Online Couples Therapy In Ohio & Across PSYPACT states
Serious Help for Christian, military, and complex marriages and families
For marriages that feel fractured — but not finished.
You don’t recognize your marriage anymore.
Maybe an affair has come to light — and everything feels unstable. Maybe the fights have escalated to the point where you don’t recognize yourself or your partner in the middle of them.
You’ve gone from being partners to adversaries. Or worse — polite roommates.
You may be:
– Reeling from disclosure of infidelity.
– Stuck in the same escalating argument on repeat.
– Living in emotional distance that crept in so slowly you didn’t see it happening.
– Avoiding intimacy because it feels tense, complicated, or loaded.
– Wondering if a same-sex attraction disclosure means the end.
You grieve the marriage you once had — or the one you hoped to have.
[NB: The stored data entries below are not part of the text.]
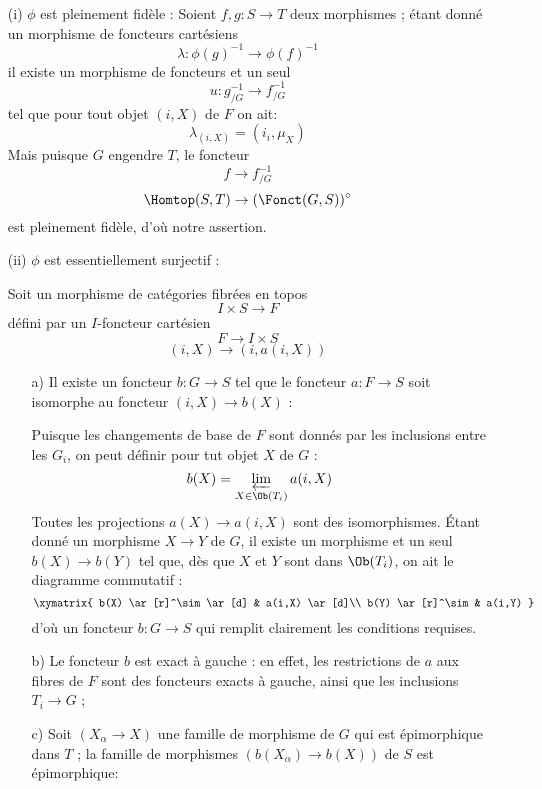 \begin{enumerate}
    \item[(i)] $\phi$ est pleinement fidèle : 
    Soient $f, g: S \to T$ deux morphismes ; étant donné un morphisme de foncteurs cartésiens
    $$
    \lambda: \phi(g)^{-1} \to \phi(f)^{-1}
    $$
    il existe un morphisme de foncteurs et un seul
    $$
    u: g^{-1}_{/G} \to f^{-1}_{/G}
    $$
    tel que pour tout objet $(i, X)$ de $F$ on ait: 
    $$
    \lambda_{(i, X)} = (i_i, \mu_X)
    $$
    Mais puisque $G$ engendre $T$, le foncteur
    $$
    f \to f^{-1}_{/G}
    $$
    $$
    \Homtop(S, T) \to (\Fonct(G, S))^\circ
    $$
    est pleinement fidèle, d'où notre assertion.
    \item[(ii)] $\phi$ est essentiellement surjectif : 
    
    Soit un morphisme de catégories fibrées en topos
    $$
    I \times S \to F
    $$
    défini par un $I$-foncteur cartésien
    $$
    F \to I \times S
    $$
    $$
    (i, X) \to (i, a(i, X))
    $$
    \begin{enumerate}
        \item[a)] Il existe un foncteur $b: G \to S$ tel que le foncteur $a: F \to S$ soit isomorphe au foncteur $(i, X) \to b(X)$ :
        
        Puisque les changements de base de $F$ sont donnés par les inclusions entre les $G_i$, on peut définir pour tut objet $X$ de $G$ :
        $$
        b(X) = \varprojlim_{X \in \Ob(T_i)} a(i, X)
        $$
    Toutes les projections $a(X) \to a(i, X)$ sont des isomorphismes. Étant donné un morphisme $X \to Y$ de $G$, il existe un morphisme et un seul $b(X) \to b(Y)$ tel que, dès que $X$ et $Y$ sont dans $\Ob(T_i)$, on ait le diagramme commutatif :
    $$
        \xymatrix{
            b(X) \ar[r]^\sim \ar[d] & a(i,X) \ar[d]\\
            b(Y) \ar[r]^\sim & a(i,Y)
        }
    $$
     d'où un foncteur $b: G\to S$ qui remplit clairement les conditions requises.
     \item[b)] Le foncteur $b$ est exact à gauche : en effet, les restrictions de $a$ aux fibres de $F$ sont des foncteurs exacts à gauche, ainsi que les inclusions $T_i \to G$ ;
     \item[c)] Soit $(X_\alpha \to X)$ une famille de morphisme de $G$ qui est épimorphique dans $T$ ; la famille de morphismes $(b(X_\alpha) \to b(X))$ de $S$ est épimorphique:
     

\end{enumerate}
\end{enumerate}

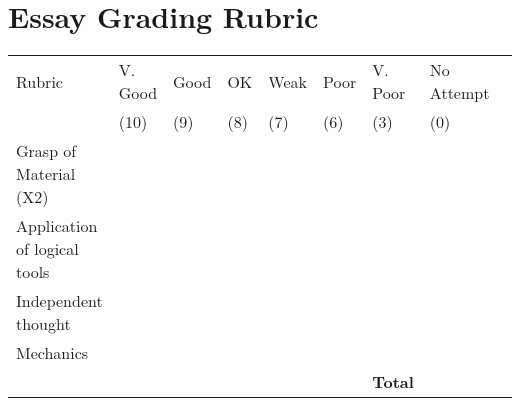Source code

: \documentclass{article}[12pt]
\begin{document}
\thispagestyle{fancy}

\section*{Essay Grading Rubric}
\begin{center}


\resizebox{19cm}{!} {
    \begin{tabular}{ | l | l | l | l | l | l | l | l | l |    }
    \hline
    Rubric &  V. Good & Good & OK & Weak & Poor & V. Poor & No Attempt \\  
	 & (10) & (9) & (8) & (7) & (6) & (3)  & (0) \\    \hline
    Grasp of Material (X2) & & & & & & &\\ \hline   
    Application of logical tools &  & & & & & &\\ \hline
	Independent thought &  & & & & & &\\ \hline
 Mechanics & & & & & &  &\\ \hline \hline
 & &  & & &  & \textbf{Total}  & \\ \hline
    \end{tabular}
}


\end{center}
\end{document}
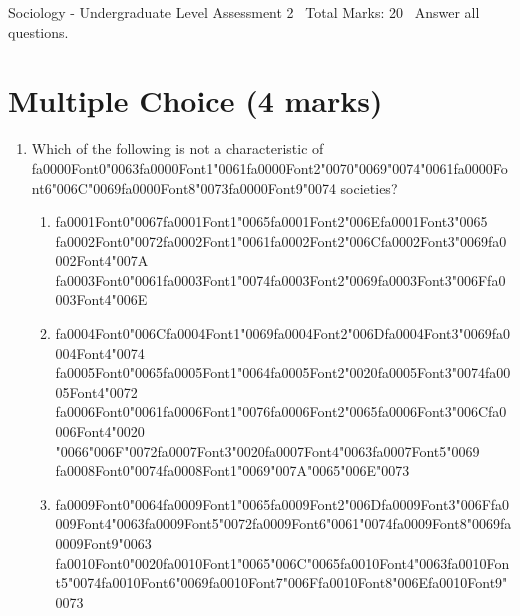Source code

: \documentclass[12pt]{article}
\begin{document}
\begin{center}
Sociology - Undergraduate Level Assessment 2 \
Total Marks: 20 \
Answer all questions.
\end{center}

\section*{Multiple Choice (4 marks)}
\begin{enumerate}[label=\arabic*.]
\item Which of the following is not a characteristic of {\csname fa0000Font0\endcsname\char"0063}{\csname fa0000Font1\endcsname\char"0061}{\csname fa0000Font2\endcsname\char"0070}{\char"0069}{\char"0074}{\char"0061}{\csname fa0000Font6\endcsname\char"006C}{\char"0069}{\csname fa0000Font8\endcsname\char"0073}{\csname fa0000Font9\endcsname\char"0074} societies?
\begin{enumerate}[label=(\alph*)]
    \item {\csname fa0001Font0\endcsname\char"0067}{\csname fa0001Font1\endcsname\char"0065}{\csname fa0001Font2\endcsname\char"006E}{\csname fa0001Font3\endcsname\char"0065} {\csname fa0002Font0\endcsname\char"0072}{\csname fa0002Font1\endcsname\char"0061}{\csname fa0002Font2\endcsname\char"006C}{\csname fa0002Font3\endcsname\char"0069}{\csname fa0002Font4\endcsname\char"007A} {\csname fa0003Font0\endcsname\char"0061}{\csname fa0003Font1\endcsname\char"0074}{\csname fa0003Font2\endcsname\char"0069}{\csname fa0003Font3\endcsname\char"006F}{\csname fa0003Font4\endcsname\char"006E}
    \item {\csname fa0004Font0\endcsname\char"006C}{\csname fa0004Font1\endcsname\char"0069}{\csname fa0004Font2\endcsname\char"006D}{\csname fa0004Font3\endcsname\char"0069}{\csname fa0004Font4\endcsname\char"0074} {\csname fa0005Font0\endcsname\char"0065}{\csname fa0005Font1\endcsname\char"0064}{\csname fa0005Font2\endcsname\char"0020}{\csname fa0005Font3\endcsname\char"0074}{\csname fa0005Font4\endcsname\char"0072} {\csname fa0006Font0\endcsname\char"0061}{\csname fa0006Font1\endcsname\char"0076}{\csname fa0006Font2\endcsname\char"0065}{\csname fa0006Font3\endcsname\char"006C}{\csname fa0006Font4\endcsname\char"0020} {\char"0066}{\char"006F}{\char"0072}{\csname fa0007Font3\endcsname\char"0020}{\csname fa0007Font4\endcsname\char"0063}{\csname fa0007Font5\endcsname\char"0069} {\csname fa0008Font0\endcsname\char"0074}{\csname fa0008Font1\endcsname\char"0069}{\char"007A}{\char"0065}{\char"006E}{\char"0073}
    \item {\csname fa0009Font0\endcsname\char"0064}{\csname fa0009Font1\endcsname\char"0065}{\csname fa0009Font2\endcsname\char"006D}{\csname fa0009Font3\endcsname\char"006F}{\csname fa0009Font4\endcsname\char"0063}{\csname fa0009Font5\endcsname\char"0072}{\csname fa0009Font6\endcsname\char"0061}{\char"0074}{\csname fa0009Font8\endcsname\char"0069}{\csname fa0009Font9\endcsname\char"0063} {\csname fa0010Font0\endcsname\char"0020}{\csname fa0010Font1\endcsname\char"0065}{\char"006C}{\char"0065}{\csname fa0010Font4\endcsname\char"0063}{\csname fa0010Font5\endcsname\char"0074}{\csname fa0010Font6\endcsname\char"0069}{\csname fa0010Font7\endcsname\char"006F}{\csname fa0010Font8\endcsname\char"006E}{\csname fa0010Font9\endcsname\char"0073}

\end{enumerate}
\end{enumerate}
\end{document}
You’re probably both wondering:
– How did we get here?
– What does commitment require now?
– Is healing actually possible — or are we just prolonging pain?
When a marriage fractures, it affects everything. Parenting becomes harder. Work suffers. Sleep flees. Ministry feels complicated. The bed you share can feel like a daily reminder of distance.
You still love each other and believe your marriage matters. But you don’t know how to repair what’s been damaged.
When you’ve lost hope for your marriage,
I’ll lend you mine.
If you’re both willing to look honestly at the patterns that developed in your relationship, change is possible. Meaningful repair can happen — even after betrayal.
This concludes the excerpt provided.